# Task prompt:
Your task is to retype, word for word, the lines from the start of the data through the line holding "- DarkNet-53 (['YOLOv3: An". Do not include the pictures.
——
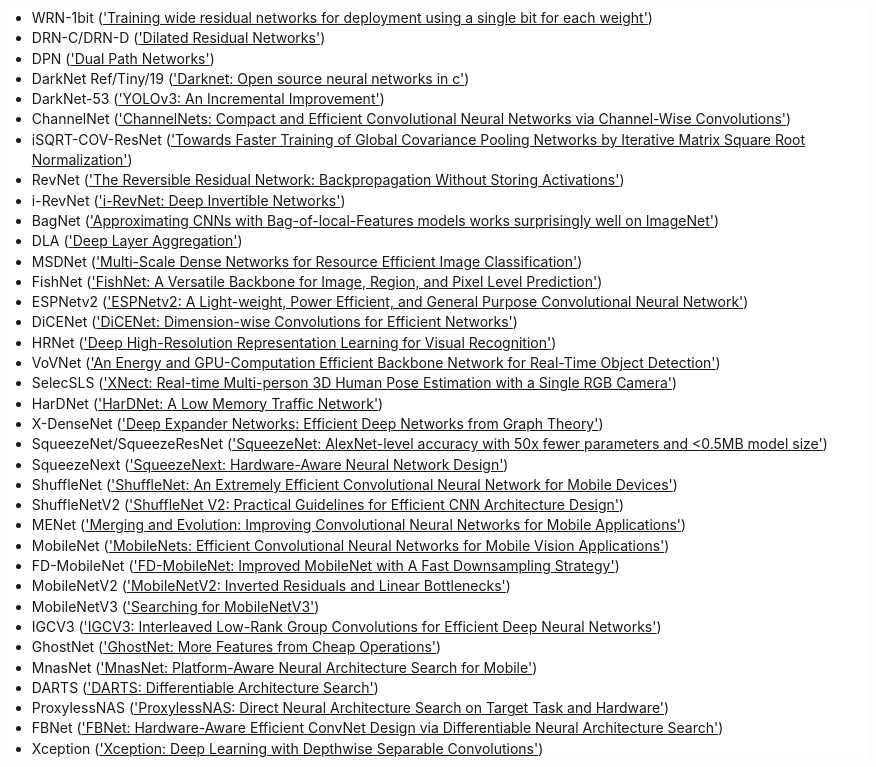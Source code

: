 - WRN-1bit (['Training wide residual networks for deployment using a single bit for each weight'](https://arxiv.org/abs/1802.08530))
- DRN-C/DRN-D (['Dilated Residual Networks'](https://arxiv.org/abs/1705.09914))
- DPN (['Dual Path Networks'](https://arxiv.org/abs/1707.01629))
- DarkNet Ref/Tiny/19 (['Darknet: Open source neural networks in c'](https://github.com/pjreddie/darknet))
- DarkNet-53 (['YOLOv3: An Incremental Improvement'](https://arxiv.org/abs/1804.02767))
- ChannelNet (['ChannelNets: Compact and Efficient Convolutional Neural Networks via Channel-Wise Convolutions'](https://arxiv.org/abs/1809.01330))
- iSQRT-COV-ResNet (['Towards Faster Training of Global Covariance Pooling Networks by Iterative Matrix Square Root Normalization'](https://arxiv.org/abs/1712.01034))
- RevNet (['The Reversible Residual Network: Backpropagation Without Storing Activations'](https://arxiv.org/abs/1707.04585))
- i-RevNet (['i-RevNet: Deep Invertible Networks'](https://arxiv.org/abs/1802.07088))
- BagNet (['Approximating CNNs with Bag-of-local-Features models works surprisingly well on ImageNet'](https://openreview.net/pdf?id=SkfMWhAqYQ))
- DLA (['Deep Layer Aggregation'](https://arxiv.org/abs/1707.06484))
- MSDNet (['Multi-Scale Dense Networks for Resource Efficient Image Classification'](https://arxiv.org/abs/1703.09844))
- FishNet (['FishNet: A Versatile Backbone for Image, Region, and Pixel Level Prediction'](http://papers.nips.cc/paper/7356-fishnet-a-versatile-backbone-for-image-region-and-pixel-level-prediction.pdf))
- ESPNetv2 (['ESPNetv2: A Light-weight, Power Efficient, and General Purpose Convolutional Neural Network'](https://arxiv.org/abs/1811.11431))
- DiCENet (['DiCENet: Dimension-wise Convolutions for Efficient Networks'](https://arxiv.org/abs/1906.03516))
- HRNet (['Deep High-Resolution Representation Learning for Visual Recognition'](https://arxiv.org/abs/1908.07919))
- VoVNet (['An Energy and GPU-Computation Efficient Backbone Network for Real-Time Object Detection'](https://arxiv.org/abs/1904.09730))
- SelecSLS (['XNect: Real-time Multi-person 3D Human Pose Estimation with a Single RGB Camera'](https://arxiv.org/abs/1907.00837))
- HarDNet (['HarDNet: A Low Memory Traffic Network'](https://arxiv.org/abs/1909.00948))
- X-DenseNet (['Deep Expander Networks: Efficient Deep Networks from Graph Theory'](https://arxiv.org/abs/1711.08757))
- SqueezeNet/SqueezeResNet (['SqueezeNet: AlexNet-level accuracy with 50x fewer parameters and <0.5MB model size'](https://arxiv.org/abs/1602.07360))
- SqueezeNext (['SqueezeNext: Hardware-Aware Neural Network Design'](https://arxiv.org/abs/1803.10615))
- ShuffleNet (['ShuffleNet: An Extremely Efficient Convolutional Neural Network for Mobile Devices'](https://arxiv.org/abs/1707.01083))
- ShuffleNetV2 (['ShuffleNet V2: Practical Guidelines for Efficient CNN Architecture Design'](https://arxiv.org/abs/1807.11164))
- MENet (['Merging and Evolution: Improving Convolutional Neural Networks for Mobile Applications'](https://arxiv.org/abs/1803.09127))
- MobileNet (['MobileNets: Efficient Convolutional Neural Networks for Mobile Vision Applications'](https://arxiv.org/abs/1704.04861))
- FD-MobileNet (['FD-MobileNet: Improved MobileNet with A Fast Downsampling Strategy'](https://arxiv.org/abs/1802.03750))
- MobileNetV2 (['MobileNetV2: Inverted Residuals and Linear Bottlenecks'](https://arxiv.org/abs/1801.04381))
- MobileNetV3 (['Searching for MobileNetV3'](https://arxiv.org/abs/1905.02244))
- IGCV3 (['IGCV3: Interleaved Low-Rank Group Convolutions for Efficient Deep Neural Networks'](https://arxiv.org/abs/1806.00178))
- GhostNet (['GhostNet: More Features from Cheap Operations'](https://arxiv.org/abs/1911.11907))
- MnasNet (['MnasNet: Platform-Aware Neural Architecture Search for Mobile'](https://arxiv.org/abs/1807.11626))
- DARTS (['DARTS: Differentiable Architecture Search'](https://arxiv.org/abs/1806.09055))
- ProxylessNAS (['ProxylessNAS: Direct Neural Architecture Search on Target Task and Hardware'](https://arxiv.org/abs/1812.00332))
- FBNet (['FBNet: Hardware-Aware Efficient ConvNet Design via Differentiable Neural Architecture Search'](https://arxiv.org/abs/1812.03443))
- Xception (['Xception: Deep Learning with Depthwise Separable Convolutions'](https://arxiv.org/abs/1610.02357))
——
# Task answer:
Source code

: - WRN-1bit (['Training wide residual networks for deployment using a single bit for each weight'](https://arxiv.org/abs/1802.08530))
- DRN-C/DRN-D (['Dilated Residual Networks'](https://arxiv.org/abs/1705.09914))
- DPN (['Dual Path Networks'](https://arxiv.org/abs/1707.01629))
- DarkNet Ref/Tiny/19 (['Darknet: Open source neural networks in c'](https://github.com/pjreddie/darknet))
- DarkNet-53 (['YOLOv3: An Incremental Improvement'](https://arxiv.org/abs/1804.02767))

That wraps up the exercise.